In some examples, the steps shown in FIG. 4 may be performed in connection with an electronic game in which a display matrix, with multiple symbol landings, is presented to a user. The electronic game may include multiple spins (e.g., initiated by user input). At each spin, multiple symbols may be selected. These symbols may include a symbol (e.g., one symbol) for each of the symbol landings. Different combinations of symbols selected for the display matrix may yield different outcomes, such as a no-win outcome or a win outcome. In some examples, the electronic game may enable a variety of different win outcomes (e.g., each of which is associated with a different payout or other prize). In some examples, the symbol landings may include one or more designated symbol landings and one or more non-designated symbol landings. In one such example, a specified or “designated” symbol landing may represent a central symbol landing that lies in the center of the display matrix.

The disclosed display matrix may take any form that includes multiple symbol landings. In some examples, the display matrix may include multiple reels. For example, FIG. 5 depicts an exemplary display matrix 500 with five reels: reels 500, 502, 504, 506, and 508. In this exemplary display matrix, each reel includes three symbol landings (symbol landings 510(1)-510(15)). In the exemplary display matrix 500, a pay line 512 is formed from the middle block of each reel (i.e., blocks 510(2), 510(5), 510(8), 510(11), and 510(14)), although other pay lines involving some or all of the top and/or bottom blocks may be implemented.

In some examples, the number of symbol landings may vary across the reels of the display matrix. FIG. 6, for example, depicts an interface 600 with an exemplary display matrix 602 that includes five reels: reels 604, 606, 608, 610, and 612. In this exemplary display matrix 602, the first and fifth reels include five symbol landings, the second and fourth reels include four symbol landings, and the third (middle) reel includes three symbol landings. In display matrix 602 of FIG. 6, symbol combinations (e.g., winning combinations) may be determined from anywhere in the symbol landings. For example, interface 700 of FIG. 7 displays a winning combination 702 within display matrix 701. The winning combination 702, in this example, may include the center symbol landing and any other symbol landings that include the same symbol. Thus, because the center symbol landing in FIG. 7 is a queen, other symbol landings that include a queen will be winning or will be eligible for a bonus. It will be recognized that any symbol landing within the display matrix may be designated as the “specified” or “designated” symbol landing and that the designated symbol landing may be treated differently than other symbol landings within a bonus framework.
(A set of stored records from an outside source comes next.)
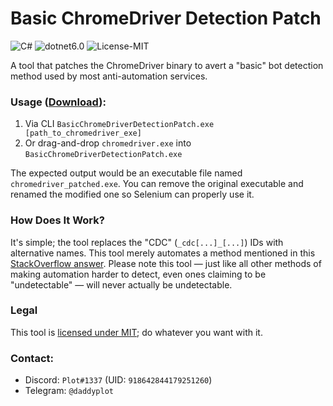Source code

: # Basic ChromeDriver Detection Patch
![C#](https://img.shields.io/badge/c%23-%23239120.svg?style=for-the-badge&logo=c-sharp&logoColor=white)
![dotnet6.0](https://img.shields.io/badge/.NET-6.0-blue?style=for-the-badge)
![License-MIT](https://img.shields.io/badge/License-MIT-Green?style=for-the-badge)

A tool that patches the ChromeDriver binary to avert a "basic" bot detection method used by most anti-automation services.

### Usage ([Download](https://github.com/Plot1337/BasicChromeDriverDetectionPatch/releases)):
1. Via CLI `BasicChromeDriverDetectionPatch.exe [path_to_chromedriver_exe]`
2. Or drag-and-drop `chromedriver.exe` into `BasicChromeDriverDetectionPatch.exe`

The expected output would be an executable file named `chromedriver_patched.exe`.
You can remove the original executable and renamed the modified one so Selenium can properly use it.

### How Does It Work?
It's simple; the tool replaces the "CDC" (`_cdc[...]_[...]`) IDs with alternative names.
This tool merely automates a method mentioned in this
[StackOverflow answer](https://stackoverflow.com/questions/33225947/can-a-website-detect-when-you-are-using-selenium-with-chromedriver/41220267).
Please note this tool — just like all other methods of making automation harder to detect, even ones claiming to be "undetectable" — will never actually be undetectable.

### Legal
This tool is [licensed under MIT](https://github.com/Plot1337/BasicChromeDriverDetectionPatch/blob/main/LICENSE); do whatever you want with it.

### Contact:
- Discord: `Plot#1337` (UID: `918642844179251260`)
- Telegram: `@daddyplot`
Returning now to the method 400 of FIG. 4, at step 410, one or more of the systems may, as part of a spin of an electronic wagering game that includes a display matrix with multiple symbol landings, select a set of symbols that includes a symbol for each symbol landing in the display matrix. In one example, an outcome module (e.g., RNG conversion engine 320 and/or a module operating as part of and/or in connection with RNG conversion engine 320) may select the set of symbols. The outcome module may select the set of symbols in a variety of ways. In some examples, the set of symbols may be selected at random and/or based on a return to player (RTP) from one or more outcome tables (e.g., one or more math control tables).

FIG. 8 illustrates an embodiment 800 of such a math control table. A game processing backend system (e.g., 314 of FIG. 3) may include a math control table 802. The math control table 802 may be configured to provide reel outcomes 804 and 808 for a first reel 806 and a second reel 810 (among potentially other reels, as shown in FIGS. 5-7). The first and second reel outcomes 804 and 808 may each include symbols for a first symbol landing 812/816 on their respective reels, may include symbols for a second symbol landing 814/818, and may include symbols for other symbol landings. The math control table 802 may implement a random number generator (RNG) conversion engine that translates RNG outcomes to game outcomes presented to a player on the reels 806 and/or 810.

In some cases, the RNG conversion engine may utilize a first lookup table to map the RNG outcome to a game outcome displayed to a player and a second lookup table as a pay table for determining the prize payout amount for each game outcome (e.g., after winning based on a pay line). While FIG. 8 depicts a math control table with two reels and two symbol landings in each reel, it should be appreciated that the math control table may include entries for any number of reels and/or symbol landings (e.g., corresponding to the number of reels and symbol landings of the display matrix).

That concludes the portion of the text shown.